Transcript
A (0:04)
All right, we are actually going to record this as a intro to the main episode, but here we have my trusty co host, guest host, I guess Vibu, as well as Emmanuel from Anthropic. We're going to talk about the circuit tracing stuff and all the interpretability work. But Emmanuel, maybe you want to do a quick self intro because before we get into it.
B (0:25)
Yeah, sure.
C (0:26)
I'm Emmanuel, I work on the interpretability team here at Anthropic, more specifically on the Circuit Markets team. So we recently released a pair of papers about sort of like the work that we've been doing over the last months. And even more recently we released some code in partnership with the Anthropic Fellows program.
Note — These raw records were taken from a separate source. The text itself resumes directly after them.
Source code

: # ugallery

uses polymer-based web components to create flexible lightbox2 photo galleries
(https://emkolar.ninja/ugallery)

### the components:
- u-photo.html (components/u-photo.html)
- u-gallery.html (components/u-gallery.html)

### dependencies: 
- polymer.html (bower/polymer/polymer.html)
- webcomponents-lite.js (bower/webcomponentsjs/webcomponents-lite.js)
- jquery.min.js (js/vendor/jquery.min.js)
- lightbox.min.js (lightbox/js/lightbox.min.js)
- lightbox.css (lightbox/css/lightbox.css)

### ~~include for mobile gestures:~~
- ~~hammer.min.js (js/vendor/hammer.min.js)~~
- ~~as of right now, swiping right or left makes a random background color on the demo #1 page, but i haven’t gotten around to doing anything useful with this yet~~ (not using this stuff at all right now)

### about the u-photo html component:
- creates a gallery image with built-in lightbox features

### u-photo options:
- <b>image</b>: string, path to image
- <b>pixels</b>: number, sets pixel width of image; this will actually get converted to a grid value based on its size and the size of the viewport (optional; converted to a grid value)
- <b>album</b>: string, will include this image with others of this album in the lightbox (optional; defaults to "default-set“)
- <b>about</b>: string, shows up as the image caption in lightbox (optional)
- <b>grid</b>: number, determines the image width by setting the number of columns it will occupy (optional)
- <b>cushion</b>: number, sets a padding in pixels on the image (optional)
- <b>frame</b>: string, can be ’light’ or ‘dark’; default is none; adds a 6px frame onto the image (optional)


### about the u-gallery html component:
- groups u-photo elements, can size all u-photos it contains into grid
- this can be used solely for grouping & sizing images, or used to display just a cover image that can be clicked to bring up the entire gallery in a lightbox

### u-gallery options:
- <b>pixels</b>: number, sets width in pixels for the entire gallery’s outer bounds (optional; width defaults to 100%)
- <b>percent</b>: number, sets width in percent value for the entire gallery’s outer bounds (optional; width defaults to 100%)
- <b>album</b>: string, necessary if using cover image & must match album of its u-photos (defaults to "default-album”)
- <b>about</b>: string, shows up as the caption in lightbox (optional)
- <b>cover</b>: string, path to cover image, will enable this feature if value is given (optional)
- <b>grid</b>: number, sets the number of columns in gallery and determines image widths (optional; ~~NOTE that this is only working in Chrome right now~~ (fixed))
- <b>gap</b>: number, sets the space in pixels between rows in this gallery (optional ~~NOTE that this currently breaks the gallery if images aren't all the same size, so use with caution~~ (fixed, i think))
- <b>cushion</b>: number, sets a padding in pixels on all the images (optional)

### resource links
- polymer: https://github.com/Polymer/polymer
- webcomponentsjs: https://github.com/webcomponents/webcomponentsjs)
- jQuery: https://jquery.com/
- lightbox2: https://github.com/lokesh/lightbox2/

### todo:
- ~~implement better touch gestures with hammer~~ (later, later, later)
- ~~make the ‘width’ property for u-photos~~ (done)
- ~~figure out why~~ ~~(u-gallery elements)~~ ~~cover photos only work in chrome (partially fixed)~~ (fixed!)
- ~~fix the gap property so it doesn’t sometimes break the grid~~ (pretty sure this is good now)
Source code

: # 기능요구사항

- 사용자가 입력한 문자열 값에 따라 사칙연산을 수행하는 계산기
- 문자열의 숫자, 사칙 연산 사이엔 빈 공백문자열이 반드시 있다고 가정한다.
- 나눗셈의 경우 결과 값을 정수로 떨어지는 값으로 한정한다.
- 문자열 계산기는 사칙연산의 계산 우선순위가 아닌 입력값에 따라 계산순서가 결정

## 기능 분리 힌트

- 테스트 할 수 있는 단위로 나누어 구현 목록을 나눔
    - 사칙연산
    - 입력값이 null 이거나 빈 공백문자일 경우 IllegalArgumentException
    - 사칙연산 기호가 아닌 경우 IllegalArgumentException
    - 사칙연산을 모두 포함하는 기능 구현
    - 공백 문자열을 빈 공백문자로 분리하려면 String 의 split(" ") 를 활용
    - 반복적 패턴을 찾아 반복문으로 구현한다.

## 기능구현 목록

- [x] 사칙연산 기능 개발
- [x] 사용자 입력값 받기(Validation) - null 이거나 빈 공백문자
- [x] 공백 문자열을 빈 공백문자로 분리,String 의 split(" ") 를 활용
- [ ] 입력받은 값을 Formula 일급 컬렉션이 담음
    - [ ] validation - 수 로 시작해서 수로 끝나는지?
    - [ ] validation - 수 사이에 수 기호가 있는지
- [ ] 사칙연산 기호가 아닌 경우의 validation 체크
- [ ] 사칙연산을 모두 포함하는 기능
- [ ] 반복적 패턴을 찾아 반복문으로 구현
It was mostly built by Anthropic Fellows that lets people play with the research basically. And so happy to talk about that. And we also hope to kind of like keep releasing more things and partner with other groups that are working on similar stuff.
A (0:56)
Yeah, amazing. We'll get deeper into like the behind the scenes on the main podcast, but let's maybe just dive right in into what you release because that's the most topical thing. This is like literally just launched it like yesterday and we'll probably release it and release this episode in a few days. So yeah, what can people do or what do you recommend people try?
C (1:13)
Totally. So like at a really high level, you know, the sort of idea of the research itself is to try to explain sort of like some of the computation that a model did when it predicted a given token. And so in our paper we kind of like show how to do this and then we show examples of us doing this on internal private models. And then the release this week sort of lets anyone do it for a set of open source models. So notably, maybe the most easy one here is like Gemma 2 2B. So you can sort of like think of some prompt and you kind of can explain any token that the model samples and explains here means just basically blow up the internal state of the model and show all of the sort of intermediate things that the model was thinking before it got to the final token that it predicted.
B (2:03)
Yeah, so some of the things that you guys put out is kind of in the circuit tracing. You have a few core examples. Right. So we can see how these models have internal reasoning states and there's like multi hop reasoning. And some of the stuff that we talked about on the podcast was how can people that are interested in how models work kind of do anything? Right. So what are open questions? How can people contribute? And it seems like the follow up is okay, it's been a few weeks, here's a huge library. So, you know, I guess before we even get into it, what are some open questions that you would expect people to like kind of play around with? You know, what, what are people like going to do? What, why should we probe Gemma Llama? What are interesting things we can do and any tips on using it?